• _Exercise aim_
Exactly as written, reproduce all of the entries.

————————

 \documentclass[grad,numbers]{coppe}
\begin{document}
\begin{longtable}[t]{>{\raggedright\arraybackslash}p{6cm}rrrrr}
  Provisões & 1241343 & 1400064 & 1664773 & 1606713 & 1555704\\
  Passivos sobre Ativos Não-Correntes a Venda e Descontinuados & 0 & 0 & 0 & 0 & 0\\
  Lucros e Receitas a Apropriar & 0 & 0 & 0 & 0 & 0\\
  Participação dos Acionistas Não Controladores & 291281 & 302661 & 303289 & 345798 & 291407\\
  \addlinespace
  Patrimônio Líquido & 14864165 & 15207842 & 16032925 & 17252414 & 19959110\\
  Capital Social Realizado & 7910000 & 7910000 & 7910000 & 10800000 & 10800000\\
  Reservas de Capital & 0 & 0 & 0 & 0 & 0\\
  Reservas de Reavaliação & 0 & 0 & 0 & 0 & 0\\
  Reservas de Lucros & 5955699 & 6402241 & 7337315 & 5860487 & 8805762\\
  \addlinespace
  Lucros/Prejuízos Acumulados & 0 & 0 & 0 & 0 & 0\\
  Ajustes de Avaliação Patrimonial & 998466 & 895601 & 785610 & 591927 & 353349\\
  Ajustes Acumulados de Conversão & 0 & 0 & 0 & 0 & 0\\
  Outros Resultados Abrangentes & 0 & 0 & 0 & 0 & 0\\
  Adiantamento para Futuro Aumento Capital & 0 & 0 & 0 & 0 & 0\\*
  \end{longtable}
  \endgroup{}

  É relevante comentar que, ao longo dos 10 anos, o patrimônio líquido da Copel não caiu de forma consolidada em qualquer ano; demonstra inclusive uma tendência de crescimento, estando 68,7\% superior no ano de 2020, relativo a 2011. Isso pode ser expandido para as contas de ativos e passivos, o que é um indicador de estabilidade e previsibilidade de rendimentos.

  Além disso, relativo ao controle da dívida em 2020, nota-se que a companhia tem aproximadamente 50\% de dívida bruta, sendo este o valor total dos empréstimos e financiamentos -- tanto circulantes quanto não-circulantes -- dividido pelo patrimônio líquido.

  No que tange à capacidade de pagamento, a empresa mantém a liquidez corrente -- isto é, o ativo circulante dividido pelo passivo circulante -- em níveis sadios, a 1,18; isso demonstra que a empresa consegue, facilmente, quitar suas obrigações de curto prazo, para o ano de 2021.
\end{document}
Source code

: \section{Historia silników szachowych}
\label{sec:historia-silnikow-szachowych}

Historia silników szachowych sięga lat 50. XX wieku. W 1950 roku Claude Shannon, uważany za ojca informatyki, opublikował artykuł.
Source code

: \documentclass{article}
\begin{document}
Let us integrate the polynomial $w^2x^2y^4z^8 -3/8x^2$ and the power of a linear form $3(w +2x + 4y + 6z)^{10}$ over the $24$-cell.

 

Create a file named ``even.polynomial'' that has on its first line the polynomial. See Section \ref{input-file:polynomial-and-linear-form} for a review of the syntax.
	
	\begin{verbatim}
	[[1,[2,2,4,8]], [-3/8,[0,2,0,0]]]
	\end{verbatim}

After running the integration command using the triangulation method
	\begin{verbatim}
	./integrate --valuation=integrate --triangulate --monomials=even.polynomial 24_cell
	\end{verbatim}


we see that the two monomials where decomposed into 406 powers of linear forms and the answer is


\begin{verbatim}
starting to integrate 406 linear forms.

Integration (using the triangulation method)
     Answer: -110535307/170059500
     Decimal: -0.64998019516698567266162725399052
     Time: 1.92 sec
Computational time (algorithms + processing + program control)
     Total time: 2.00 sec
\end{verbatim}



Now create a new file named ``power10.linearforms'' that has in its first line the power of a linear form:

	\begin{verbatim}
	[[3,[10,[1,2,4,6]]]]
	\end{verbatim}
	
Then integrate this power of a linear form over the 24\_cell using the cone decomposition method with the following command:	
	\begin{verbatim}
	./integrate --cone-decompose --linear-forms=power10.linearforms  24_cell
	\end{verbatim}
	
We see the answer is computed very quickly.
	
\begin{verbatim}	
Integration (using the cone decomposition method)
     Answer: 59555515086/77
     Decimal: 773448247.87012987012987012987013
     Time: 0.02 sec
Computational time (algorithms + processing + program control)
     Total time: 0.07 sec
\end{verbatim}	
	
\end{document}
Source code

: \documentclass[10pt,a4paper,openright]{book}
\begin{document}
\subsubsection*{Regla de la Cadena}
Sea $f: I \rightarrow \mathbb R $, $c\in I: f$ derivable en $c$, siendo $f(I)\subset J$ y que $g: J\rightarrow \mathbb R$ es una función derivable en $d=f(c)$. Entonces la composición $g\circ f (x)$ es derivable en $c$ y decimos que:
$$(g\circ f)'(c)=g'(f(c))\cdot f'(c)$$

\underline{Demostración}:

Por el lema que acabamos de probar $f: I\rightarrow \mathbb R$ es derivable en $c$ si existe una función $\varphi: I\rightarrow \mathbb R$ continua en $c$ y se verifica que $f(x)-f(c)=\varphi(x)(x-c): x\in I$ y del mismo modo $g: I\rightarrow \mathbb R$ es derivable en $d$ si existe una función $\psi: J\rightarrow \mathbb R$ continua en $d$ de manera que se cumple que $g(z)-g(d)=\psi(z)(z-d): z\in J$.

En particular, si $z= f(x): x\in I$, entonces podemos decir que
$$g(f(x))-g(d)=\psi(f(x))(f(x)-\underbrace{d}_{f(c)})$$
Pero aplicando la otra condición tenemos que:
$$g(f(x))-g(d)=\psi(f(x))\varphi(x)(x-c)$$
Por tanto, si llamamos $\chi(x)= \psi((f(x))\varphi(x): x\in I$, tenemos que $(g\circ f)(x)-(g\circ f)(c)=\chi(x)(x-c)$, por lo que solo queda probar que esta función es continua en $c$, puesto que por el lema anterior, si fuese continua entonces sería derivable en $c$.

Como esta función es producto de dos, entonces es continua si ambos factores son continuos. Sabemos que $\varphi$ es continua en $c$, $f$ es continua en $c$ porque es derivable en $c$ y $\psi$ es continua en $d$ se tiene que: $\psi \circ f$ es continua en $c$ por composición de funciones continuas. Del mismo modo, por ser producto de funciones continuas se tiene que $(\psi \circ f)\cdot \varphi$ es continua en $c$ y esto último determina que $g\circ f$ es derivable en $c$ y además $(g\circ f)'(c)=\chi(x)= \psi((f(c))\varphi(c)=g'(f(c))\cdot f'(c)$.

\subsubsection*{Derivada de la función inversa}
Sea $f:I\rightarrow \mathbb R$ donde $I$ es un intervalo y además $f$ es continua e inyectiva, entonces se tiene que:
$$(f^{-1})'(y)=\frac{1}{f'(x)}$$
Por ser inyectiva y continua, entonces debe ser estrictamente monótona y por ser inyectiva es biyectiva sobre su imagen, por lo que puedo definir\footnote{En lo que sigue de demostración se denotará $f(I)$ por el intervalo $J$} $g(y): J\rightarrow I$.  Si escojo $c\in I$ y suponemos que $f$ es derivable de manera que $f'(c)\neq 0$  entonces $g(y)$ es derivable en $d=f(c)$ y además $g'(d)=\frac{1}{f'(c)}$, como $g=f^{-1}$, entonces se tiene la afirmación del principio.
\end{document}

————————

• _Solution for this exercise_
 \documentclass[grad,numbers]{coppe}
\begin{document}
\begin{longtable}[t]{>{\raggedright\arraybackslash}p{6cm}rrrrr}
  Provisões & 1241343 & 1400064 & 1664773 & 1606713 & 1555704\\
  Passivos sobre Ativos Não-Correntes a Venda e Descontinuados & 0 & 0 & 0 & 0 & 0\\
  Lucros e Receitas a Apropriar & 0 & 0 & 0 & 0 & 0\\
  Participação dos Acionistas Não Controladores & 291281 & 302661 & 303289 & 345798 & 291407\\
  \addlinespace
  Patrimônio Líquido & 14864165 & 15207842 & 16032925 & 17252414 & 19959110\\
  Capital Social Realizado & 7910000 & 7910000 & 7910000 & 10800000 & 10800000\\
  Reservas de Capital & 0 & 0 & 0 & 0 & 0\\
  Reservas de Reavaliação & 0 & 0 & 0 & 0 & 0\\
  Reservas de Lucros & 5955699 & 6402241 & 7337315 & 5860487 & 8805762\\
  \addlinespace
  Lucros/Prejuízos Acumulados & 0 & 0 & 0 & 0 & 0\\
  Ajustes de Avaliação Patrimonial & 998466 & 895601 & 785610 & 591927 & 353349\\
  Ajustes Acumulados de Conversão & 0 & 0 & 0 & 0 & 0\\
  Outros Resultados Abrangentes & 0 & 0 & 0 & 0 & 0\\
  Adiantamento para Futuro Aumento Capital & 0 & 0 & 0 & 0 & 0\\*
  \end{longtable}
  \endgroup{}

  É relevante comentar que, ao longo dos 10 anos, o patrimônio líquido da Copel não caiu de forma consolidada em qualquer ano; demonstra inclusive uma tendência de crescimento, estando 68,7\% superior no ano de 2020, relativo a 2011. Isso pode ser expandido para as contas de ativos e passivos, o que é um indicador de estabilidade e previsibilidade de rendimentos.

  Além disso, relativo ao controle da dívida em 2020, nota-se que a companhia tem aproximadamente 50\% de dívida bruta, sendo este o valor total dos empréstimos e financiamentos -- tanto circulantes quanto não-circulantes -- dividido pelo patrimônio líquido.

  No que tange à capacidade de pagamento, a empresa mantém a liquidez corrente -- isto é, o ativo circulante dividido pelo passivo circulante -- em níveis sadios, a 1,18; isso demonstra que a empresa consegue, facilmente, quitar suas obrigações de curto prazo, para o ano de 2021.
\end{document}
Source code

: \section{Historia silników szachowych}
\label{sec:historia-silnikow-szachowych}

Historia silników szachowych sięga lat 50. XX wieku. W 1950 roku Claude Shannon, uważany za ojca informatyki, opublikował artykuł.
Source code

: \documentclass{article}
\begin{document}
Let us integrate the polynomial $w^2x^2y^4z^8 -3/8x^2$ and the power of a linear form $3(w +2x + 4y + 6z)^{10}$ over the $24$-cell.

 

Create a file named ``even.polynomial'' that has on its first line the polynomial. See Section \ref{input-file:polynomial-and-linear-form} for a review of the syntax.
	
	\begin{verbatim}
	[[1,[2,2,4,8]], [-3/8,[0,2,0,0]]]
	\end{verbatim}

After running the integration command using the triangulation method
	\begin{verbatim}
	./integrate --valuation=integrate --triangulate --monomials=even.polynomial 24_cell
	\end{verbatim}


we see that the two monomials where decomposed into 406 powers of linear forms and the answer is


\begin{verbatim}
starting to integrate 406 linear forms.

Integration (using the triangulation method)
     Answer: -110535307/170059500
     Decimal: -0.64998019516698567266162725399052
     Time: 1.92 sec
Computational time (algorithms + processing + program control)
     Total time: 2.00 sec
\end{verbatim}



Now create a new file named ``power10.linearforms'' that has in its first line the power of a linear form:

	\begin{verbatim}
	[[3,[10,[1,2,4,6]]]]
	\end{verbatim}
	
Then integrate this power of a linear form over the 24\_cell using the cone decomposition method with the following command:	
	\begin{verbatim}
	./integrate --cone-decompose --linear-forms=power10.linearforms  24_cell
	\end{verbatim}
	
We see the answer is computed very quickly.
	
\begin{verbatim}	
Integration (using the cone decomposition method)
     Answer: 59555515086/77
     Decimal: 773448247.87012987012987012987013
     Time: 0.02 sec
Computational time (algorithms + processing + program control)
     Total time: 0.07 sec
\end{verbatim}	
	
\end{document}
Source code

: \documentclass[10pt,a4paper,openright]{book}
\begin{document}
\subsubsection*{Regla de la Cadena}
Sea $f: I \rightarrow \mathbb R $, $c\in I: f$ derivable en $c$, siendo $f(I)\subset J$ y que $g: J\rightarrow \mathbb R$ es una función derivable en $d=f(c)$. Entonces la composición $g\circ f (x)$ es derivable en $c$ y decimos que:
$$(g\circ f)'(c)=g'(f(c))\cdot f'(c)$$

\underline{Demostración}:

Por el lema que acabamos de probar $f: I\rightarrow \mathbb R$ es derivable en $c$ si existe una función $\varphi: I\rightarrow \mathbb R$ continua en $c$ y se verifica que $f(x)-f(c)=\varphi(x)(x-c): x\in I$ y del mismo modo $g: I\rightarrow \mathbb R$ es derivable en $d$ si existe una función $\psi: J\rightarrow \mathbb R$ continua en $d$ de manera que se cumple que $g(z)-g(d)=\psi(z)(z-d): z\in J$.

En particular, si $z= f(x): x\in I$, entonces podemos decir que
$$g(f(x))-g(d)=\psi(f(x))(f(x)-\underbrace{d}_{f(c)})$$
Pero aplicando la otra condición tenemos que:
$$g(f(x))-g(d)=\psi(f(x))\varphi(x)(x-c)$$
Por tanto, si llamamos $\chi(x)= \psi((f(x))\varphi(x): x\in I$, tenemos que $(g\circ f)(x)-(g\circ f)(c)=\chi(x)(x-c)$, por lo que solo queda probar que esta función es continua en $c$, puesto que por el lema anterior, si fuese continua entonces sería derivable en $c$.

Como esta función es producto de dos, entonces es continua si ambos factores son continuos. Sabemos que $\varphi$ es continua en $c$, $f$ es continua en $c$ porque es derivable en $c$ y $\psi$ es continua en $d$ se tiene que: $\psi \circ f$ es continua en $c$ por composición de funciones continuas. Del mismo modo, por ser producto de funciones continuas se tiene que $(\psi \circ f)\cdot \varphi$ es continua en $c$ y esto último determina que $g\circ f$ es derivable en $c$ y además $(g\circ f)'(c)=\chi(x)= \psi((f(c))\varphi(c)=g'(f(c))\cdot f'(c)$.

\subsubsection*{Derivada de la función inversa}
Sea $f:I\rightarrow \mathbb R$ donde $I$ es un intervalo y además $f$ es continua e inyectiva, entonces se tiene que:
$$(f^{-1})'(y)=\frac{1}{f'(x)}$$
Por ser inyectiva y continua, entonces debe ser estrictamente monótona y por ser inyectiva es biyectiva sobre su imagen, por lo que puedo definir\footnote{En lo que sigue de demostración se denotará $f(I)$ por el intervalo $J$} $g(y): J\rightarrow I$.  Si escojo $c\in I$ y suponemos que $f$ es derivable de manera que $f'(c)\neq 0$  entonces $g(y)$ es derivable en $d=f(c)$ y además $g'(d)=\frac{1}{f'(c)}$, como $g=f^{-1}$, entonces se tiene la afirmación del principio.
\end{document}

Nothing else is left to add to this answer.